Quaid swallowed hard, then leaned his head to the back of the sofa and shut his eyes.
“We have no idea why they were with Reid.” Hunt held any other comments to give Quaid time to absorb the information.
“I might know why. Later in the letter, he talks about them being a family. If I know him at all, he made a pass at the kid’s mother.”
“And if she belonged to IQS, the kid would recognize that. He would consider it a transgression that needed attention. We suspected that, honestly. I knew this was messy, but…” Hunt dropped the letter on the coffee table.
“Read the rest of it.”
He didn’t want to. He was sick of this subject, sick of the twists and turns the whole thing had taken. But for Quaid he continued. His friend was torn apart. It showed in his face.
I’m not a good man anymore. Maybe I never have been. I’m lusting after sweet Kaamisha, did everything necessary to stop you from interfering in my quest to save this woman, and I screwed my mission and my country to do it.
Hunt looked over the edge of the letter. “He’s not thinking clearly, is he?”
Quaid stayed with his eyes shut. “No. Not at all.”
Hunt contemplated for a minute that there were those who thought he’d done the same, and hadn’t he said as much? That he’d get out if they wouldn’t let him go with Cait? Being able to relate to the man didn’t help, though.

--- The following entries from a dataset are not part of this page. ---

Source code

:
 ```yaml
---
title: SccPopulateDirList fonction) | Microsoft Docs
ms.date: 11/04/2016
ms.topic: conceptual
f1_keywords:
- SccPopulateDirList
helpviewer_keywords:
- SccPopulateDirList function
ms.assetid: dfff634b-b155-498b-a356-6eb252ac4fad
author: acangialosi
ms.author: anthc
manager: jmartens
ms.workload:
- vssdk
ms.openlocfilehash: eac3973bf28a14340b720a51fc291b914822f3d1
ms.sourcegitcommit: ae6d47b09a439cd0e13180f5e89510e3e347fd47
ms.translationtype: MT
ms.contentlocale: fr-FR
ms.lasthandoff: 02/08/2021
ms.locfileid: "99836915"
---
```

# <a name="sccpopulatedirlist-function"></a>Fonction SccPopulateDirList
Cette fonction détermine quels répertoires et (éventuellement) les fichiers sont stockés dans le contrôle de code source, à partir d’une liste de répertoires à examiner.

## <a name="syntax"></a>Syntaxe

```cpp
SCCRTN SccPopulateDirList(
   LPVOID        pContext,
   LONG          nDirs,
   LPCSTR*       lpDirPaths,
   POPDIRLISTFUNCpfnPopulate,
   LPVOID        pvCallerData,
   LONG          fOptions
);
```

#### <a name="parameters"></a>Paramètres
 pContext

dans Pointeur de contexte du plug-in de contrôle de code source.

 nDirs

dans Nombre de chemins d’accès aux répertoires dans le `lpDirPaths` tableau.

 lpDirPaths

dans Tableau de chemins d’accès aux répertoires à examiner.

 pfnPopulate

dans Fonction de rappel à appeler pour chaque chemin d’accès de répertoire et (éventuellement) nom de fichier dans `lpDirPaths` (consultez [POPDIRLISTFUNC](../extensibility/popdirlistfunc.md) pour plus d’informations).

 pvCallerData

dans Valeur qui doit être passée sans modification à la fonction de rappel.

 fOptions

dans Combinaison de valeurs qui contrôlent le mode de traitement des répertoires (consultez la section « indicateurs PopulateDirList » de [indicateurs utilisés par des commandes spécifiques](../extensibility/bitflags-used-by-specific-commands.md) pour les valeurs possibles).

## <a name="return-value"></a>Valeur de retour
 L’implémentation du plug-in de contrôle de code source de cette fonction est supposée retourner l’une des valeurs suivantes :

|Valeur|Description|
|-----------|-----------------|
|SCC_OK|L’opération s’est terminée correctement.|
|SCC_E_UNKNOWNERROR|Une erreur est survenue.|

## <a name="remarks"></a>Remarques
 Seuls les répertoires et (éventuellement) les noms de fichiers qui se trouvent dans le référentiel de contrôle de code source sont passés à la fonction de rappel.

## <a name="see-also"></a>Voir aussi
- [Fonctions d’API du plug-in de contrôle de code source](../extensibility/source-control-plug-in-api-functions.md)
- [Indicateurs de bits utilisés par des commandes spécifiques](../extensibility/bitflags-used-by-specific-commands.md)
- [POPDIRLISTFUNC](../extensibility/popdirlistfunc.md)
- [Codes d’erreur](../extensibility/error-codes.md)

Honestly, why people live here is beyond me. These mountains with their windy goat trails and their tribal ways can suck the life out of a body. Right now, I’d kill for crappy convenience store coffee – hot, strong, and bitter – and a copy of The New York Times to read.
Anyway, I took advantage when the kid was hurt by Haquiri’s men and called in the doctor. Then I did everything possible to stay off your radar when I saw you with the special operations team. I didn’t know they’d go after you so hard, but I used it to get her and the boy out. I thought I was doing right by them.
Some might consider my plan to turn my back on my job, my life, my responsibilities as conduct unbecoming. The CIA will hunt me and quietly finishme off. I’m past caring about rules or the identification of the many people I managed to capture digitally.
None of that matters.
For once I have a higher purpose. Kaamisha and Shahmeer.
For once I might not get tortured within an inch of my life.
I might get to be the white knight. Like you.
The kid’s name was Shahmeer. That would be something for the intelligence geeks to check. Hunt reached for his own coffee and swallowed the remaining bits in three gulps.
“You two have a competitive relationship?” Hunt looked at the last few paragraphs without reading, then glanced at Quaid.
“I thought we were friends. We were competitive in some ways, but thick like thieves in others. Later, my grandfather’s money separated us. He’s always worried his wealth will lead to kidnapping. Even in the military and CIA, I got routed in another direction. Frustrates me.”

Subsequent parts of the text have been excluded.